--- YOUR ASSIGNMENT ---
Could the entries below be retyped exactly and in full?

--- DATASET EXTRACT ---
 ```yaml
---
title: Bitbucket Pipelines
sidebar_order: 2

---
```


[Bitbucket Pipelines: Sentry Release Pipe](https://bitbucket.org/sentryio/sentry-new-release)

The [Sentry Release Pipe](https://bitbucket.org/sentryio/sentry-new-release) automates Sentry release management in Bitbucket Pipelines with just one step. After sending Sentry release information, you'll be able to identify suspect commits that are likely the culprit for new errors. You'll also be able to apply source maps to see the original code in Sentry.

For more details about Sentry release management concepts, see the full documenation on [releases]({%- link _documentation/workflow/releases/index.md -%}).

--- ANSWER BOX ---
 ```yaml
---
title: Bitbucket Pipelines
sidebar_order: 2

---
```


[Bitbucket Pipelines: Sentry Release Pipe](https://bitbucket.org/sentryio/sentry-new-release)

The [Sentry Release Pipe](https://bitbucket.org/sentryio/sentry-new-release) automates Sentry release management in Bitbucket Pipelines with just one step. After sending Sentry release information, you'll be able to identify suspect commits that are likely the culprit for new errors. You'll also be able to apply source maps to see the original code in Sentry.

For more details about Sentry release management concepts, see the full documenation on [releases]({%- link _documentation/workflow/releases/index.md -%}).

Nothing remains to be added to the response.